[Saved entries]
——————

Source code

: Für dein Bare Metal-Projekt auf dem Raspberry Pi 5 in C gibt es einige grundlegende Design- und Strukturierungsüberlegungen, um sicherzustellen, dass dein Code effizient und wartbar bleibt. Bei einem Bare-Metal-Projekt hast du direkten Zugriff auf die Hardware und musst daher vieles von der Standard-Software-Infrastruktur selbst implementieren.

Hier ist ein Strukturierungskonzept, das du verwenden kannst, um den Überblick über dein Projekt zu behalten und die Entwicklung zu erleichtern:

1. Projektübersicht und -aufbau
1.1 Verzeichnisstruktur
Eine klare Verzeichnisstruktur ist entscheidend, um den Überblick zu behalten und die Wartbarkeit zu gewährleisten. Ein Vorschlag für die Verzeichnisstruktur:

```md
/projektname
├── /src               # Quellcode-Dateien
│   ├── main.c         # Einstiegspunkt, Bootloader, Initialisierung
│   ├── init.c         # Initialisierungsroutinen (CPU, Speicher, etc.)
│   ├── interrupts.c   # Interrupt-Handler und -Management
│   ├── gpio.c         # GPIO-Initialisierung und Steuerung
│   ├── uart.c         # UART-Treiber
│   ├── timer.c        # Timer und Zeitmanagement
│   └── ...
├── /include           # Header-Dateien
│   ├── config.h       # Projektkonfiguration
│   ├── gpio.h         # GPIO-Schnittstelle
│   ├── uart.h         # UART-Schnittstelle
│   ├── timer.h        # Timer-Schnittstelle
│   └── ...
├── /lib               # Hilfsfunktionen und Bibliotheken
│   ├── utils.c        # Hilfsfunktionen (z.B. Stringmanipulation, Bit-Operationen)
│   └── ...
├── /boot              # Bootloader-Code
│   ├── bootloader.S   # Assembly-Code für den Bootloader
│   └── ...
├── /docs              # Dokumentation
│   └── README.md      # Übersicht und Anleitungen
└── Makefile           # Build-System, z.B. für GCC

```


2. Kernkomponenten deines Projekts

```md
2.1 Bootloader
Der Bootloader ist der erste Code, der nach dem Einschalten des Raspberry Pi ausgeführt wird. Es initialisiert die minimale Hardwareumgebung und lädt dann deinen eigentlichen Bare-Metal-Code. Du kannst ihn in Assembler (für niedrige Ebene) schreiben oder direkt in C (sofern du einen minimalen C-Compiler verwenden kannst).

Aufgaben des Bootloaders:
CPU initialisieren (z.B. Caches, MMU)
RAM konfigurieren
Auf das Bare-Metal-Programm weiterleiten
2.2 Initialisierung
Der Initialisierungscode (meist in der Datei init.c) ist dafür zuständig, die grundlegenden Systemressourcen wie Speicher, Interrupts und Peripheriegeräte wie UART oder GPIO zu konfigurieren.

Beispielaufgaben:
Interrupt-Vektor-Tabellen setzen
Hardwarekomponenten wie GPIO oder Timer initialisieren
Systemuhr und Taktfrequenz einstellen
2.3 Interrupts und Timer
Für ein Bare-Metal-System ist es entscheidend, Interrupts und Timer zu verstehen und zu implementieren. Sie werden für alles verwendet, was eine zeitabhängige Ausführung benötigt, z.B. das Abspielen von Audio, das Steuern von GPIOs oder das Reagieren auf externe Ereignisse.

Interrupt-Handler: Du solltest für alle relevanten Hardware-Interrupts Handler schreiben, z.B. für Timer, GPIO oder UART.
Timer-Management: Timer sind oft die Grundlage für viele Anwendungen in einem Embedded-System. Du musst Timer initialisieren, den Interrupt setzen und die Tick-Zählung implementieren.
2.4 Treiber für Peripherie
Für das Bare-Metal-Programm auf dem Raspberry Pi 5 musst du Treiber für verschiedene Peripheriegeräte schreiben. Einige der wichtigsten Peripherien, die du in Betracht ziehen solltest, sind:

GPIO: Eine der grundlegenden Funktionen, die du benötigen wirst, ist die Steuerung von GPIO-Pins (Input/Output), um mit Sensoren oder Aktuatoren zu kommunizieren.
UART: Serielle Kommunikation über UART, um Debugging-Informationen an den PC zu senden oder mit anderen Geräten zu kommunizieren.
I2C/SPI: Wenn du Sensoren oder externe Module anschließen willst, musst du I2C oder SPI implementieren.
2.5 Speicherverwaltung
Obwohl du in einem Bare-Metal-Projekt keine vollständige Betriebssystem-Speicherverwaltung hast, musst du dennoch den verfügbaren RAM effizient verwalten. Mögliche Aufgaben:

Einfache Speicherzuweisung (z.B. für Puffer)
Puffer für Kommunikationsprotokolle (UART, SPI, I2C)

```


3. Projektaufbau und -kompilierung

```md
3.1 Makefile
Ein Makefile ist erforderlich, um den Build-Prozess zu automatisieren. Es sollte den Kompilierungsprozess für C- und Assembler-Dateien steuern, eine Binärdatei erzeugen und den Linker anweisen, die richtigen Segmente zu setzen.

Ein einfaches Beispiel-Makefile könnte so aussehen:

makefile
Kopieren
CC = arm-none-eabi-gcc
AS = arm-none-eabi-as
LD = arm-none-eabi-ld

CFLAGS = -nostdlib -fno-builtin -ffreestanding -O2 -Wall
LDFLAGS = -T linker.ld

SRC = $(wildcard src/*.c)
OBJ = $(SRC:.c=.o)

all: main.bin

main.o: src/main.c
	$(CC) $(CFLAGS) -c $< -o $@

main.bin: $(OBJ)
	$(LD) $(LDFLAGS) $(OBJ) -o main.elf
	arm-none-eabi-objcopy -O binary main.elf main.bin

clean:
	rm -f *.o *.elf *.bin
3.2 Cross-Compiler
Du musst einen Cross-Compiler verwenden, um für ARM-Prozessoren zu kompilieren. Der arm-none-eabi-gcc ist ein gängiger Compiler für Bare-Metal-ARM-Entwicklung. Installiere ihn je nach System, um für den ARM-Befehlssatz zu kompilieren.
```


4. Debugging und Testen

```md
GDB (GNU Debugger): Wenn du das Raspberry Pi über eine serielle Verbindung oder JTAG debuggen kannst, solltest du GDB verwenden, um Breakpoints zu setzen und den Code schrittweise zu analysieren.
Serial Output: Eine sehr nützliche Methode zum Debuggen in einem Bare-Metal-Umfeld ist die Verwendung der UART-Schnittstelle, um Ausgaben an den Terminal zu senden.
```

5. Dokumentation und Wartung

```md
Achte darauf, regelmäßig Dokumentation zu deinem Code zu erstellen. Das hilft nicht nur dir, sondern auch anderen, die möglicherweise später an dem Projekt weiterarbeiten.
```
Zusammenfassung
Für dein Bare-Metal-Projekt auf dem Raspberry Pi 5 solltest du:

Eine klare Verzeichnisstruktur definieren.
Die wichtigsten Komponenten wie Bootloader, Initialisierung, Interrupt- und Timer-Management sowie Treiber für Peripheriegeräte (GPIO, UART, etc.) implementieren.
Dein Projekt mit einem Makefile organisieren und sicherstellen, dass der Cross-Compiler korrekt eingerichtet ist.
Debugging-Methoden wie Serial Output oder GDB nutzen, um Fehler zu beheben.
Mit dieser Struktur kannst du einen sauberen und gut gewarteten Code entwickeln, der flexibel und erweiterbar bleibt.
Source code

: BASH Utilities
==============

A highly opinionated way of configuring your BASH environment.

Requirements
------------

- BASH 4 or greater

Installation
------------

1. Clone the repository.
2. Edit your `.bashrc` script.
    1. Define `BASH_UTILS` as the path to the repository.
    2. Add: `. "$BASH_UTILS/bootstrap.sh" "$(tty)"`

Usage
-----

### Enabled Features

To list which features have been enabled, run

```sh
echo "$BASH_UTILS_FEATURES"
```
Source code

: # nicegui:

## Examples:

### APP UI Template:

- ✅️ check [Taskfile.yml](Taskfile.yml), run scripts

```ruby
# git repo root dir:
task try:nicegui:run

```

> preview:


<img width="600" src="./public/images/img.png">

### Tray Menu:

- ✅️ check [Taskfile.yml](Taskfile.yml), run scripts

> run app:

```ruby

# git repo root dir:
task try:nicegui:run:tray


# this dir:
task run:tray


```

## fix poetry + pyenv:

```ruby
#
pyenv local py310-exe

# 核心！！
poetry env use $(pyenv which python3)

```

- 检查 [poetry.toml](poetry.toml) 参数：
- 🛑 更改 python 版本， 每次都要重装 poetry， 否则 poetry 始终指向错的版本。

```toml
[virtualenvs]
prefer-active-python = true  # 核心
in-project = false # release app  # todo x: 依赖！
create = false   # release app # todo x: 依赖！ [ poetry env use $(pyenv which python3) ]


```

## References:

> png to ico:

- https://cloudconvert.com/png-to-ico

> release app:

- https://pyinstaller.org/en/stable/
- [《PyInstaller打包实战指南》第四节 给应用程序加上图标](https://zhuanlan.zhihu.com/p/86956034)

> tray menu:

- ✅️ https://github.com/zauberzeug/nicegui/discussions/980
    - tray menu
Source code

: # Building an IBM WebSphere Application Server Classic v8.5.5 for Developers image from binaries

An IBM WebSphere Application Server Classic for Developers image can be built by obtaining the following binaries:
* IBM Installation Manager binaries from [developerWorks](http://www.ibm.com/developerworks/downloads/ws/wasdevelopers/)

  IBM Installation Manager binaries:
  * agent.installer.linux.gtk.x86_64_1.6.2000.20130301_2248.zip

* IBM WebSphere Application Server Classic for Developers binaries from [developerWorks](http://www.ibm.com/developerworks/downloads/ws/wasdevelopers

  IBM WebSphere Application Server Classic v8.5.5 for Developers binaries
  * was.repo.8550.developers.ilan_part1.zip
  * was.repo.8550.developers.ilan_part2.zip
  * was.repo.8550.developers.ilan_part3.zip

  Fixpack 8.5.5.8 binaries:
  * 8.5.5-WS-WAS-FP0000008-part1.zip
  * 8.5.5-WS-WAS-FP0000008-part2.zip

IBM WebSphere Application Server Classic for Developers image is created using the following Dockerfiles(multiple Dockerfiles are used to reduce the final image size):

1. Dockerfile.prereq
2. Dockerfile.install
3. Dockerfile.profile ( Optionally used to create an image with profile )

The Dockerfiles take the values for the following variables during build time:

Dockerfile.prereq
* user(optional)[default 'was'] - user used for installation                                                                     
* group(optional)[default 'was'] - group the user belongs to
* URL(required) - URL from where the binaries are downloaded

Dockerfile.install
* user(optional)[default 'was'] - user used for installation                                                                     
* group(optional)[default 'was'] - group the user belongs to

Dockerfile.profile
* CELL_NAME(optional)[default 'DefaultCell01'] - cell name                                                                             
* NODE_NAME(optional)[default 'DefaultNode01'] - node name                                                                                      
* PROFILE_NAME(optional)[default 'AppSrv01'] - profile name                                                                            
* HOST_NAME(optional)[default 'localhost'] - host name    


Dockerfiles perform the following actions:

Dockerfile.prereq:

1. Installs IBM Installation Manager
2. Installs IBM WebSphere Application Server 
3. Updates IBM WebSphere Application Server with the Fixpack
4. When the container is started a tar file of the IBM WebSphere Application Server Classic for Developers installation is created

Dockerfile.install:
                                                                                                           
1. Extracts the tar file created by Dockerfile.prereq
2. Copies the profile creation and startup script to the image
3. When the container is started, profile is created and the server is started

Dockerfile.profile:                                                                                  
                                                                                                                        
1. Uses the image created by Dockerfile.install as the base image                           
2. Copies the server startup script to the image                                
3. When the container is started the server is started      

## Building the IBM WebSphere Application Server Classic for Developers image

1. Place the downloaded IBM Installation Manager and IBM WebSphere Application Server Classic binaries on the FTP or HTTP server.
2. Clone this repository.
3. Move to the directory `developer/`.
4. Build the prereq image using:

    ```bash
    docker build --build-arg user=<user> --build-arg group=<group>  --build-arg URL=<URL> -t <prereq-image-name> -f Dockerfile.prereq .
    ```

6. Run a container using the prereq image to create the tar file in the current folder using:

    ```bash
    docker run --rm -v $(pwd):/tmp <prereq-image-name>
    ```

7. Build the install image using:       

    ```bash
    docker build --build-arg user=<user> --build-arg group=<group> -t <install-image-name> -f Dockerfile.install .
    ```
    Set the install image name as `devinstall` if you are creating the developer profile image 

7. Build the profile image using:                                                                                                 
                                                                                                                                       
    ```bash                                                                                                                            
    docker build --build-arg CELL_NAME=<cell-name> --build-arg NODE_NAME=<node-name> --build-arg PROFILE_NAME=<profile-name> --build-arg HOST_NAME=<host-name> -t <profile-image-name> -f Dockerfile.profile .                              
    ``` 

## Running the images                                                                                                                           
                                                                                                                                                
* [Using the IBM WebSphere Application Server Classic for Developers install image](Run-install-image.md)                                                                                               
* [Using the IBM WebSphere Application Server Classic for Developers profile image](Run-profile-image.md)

——————

**Brief:** Look through the entries and return each line that has the word "konfigurieren" in it.

**Written response:**
RAM konfigurieren
Der Initialisierungscode (meist in der Datei init.c) ist dafür zuständig, die grundlegenden Systemressourcen wie Speicher, Interrupts und Peripheriegeräte wie UART oder GPIO zu konfigurieren.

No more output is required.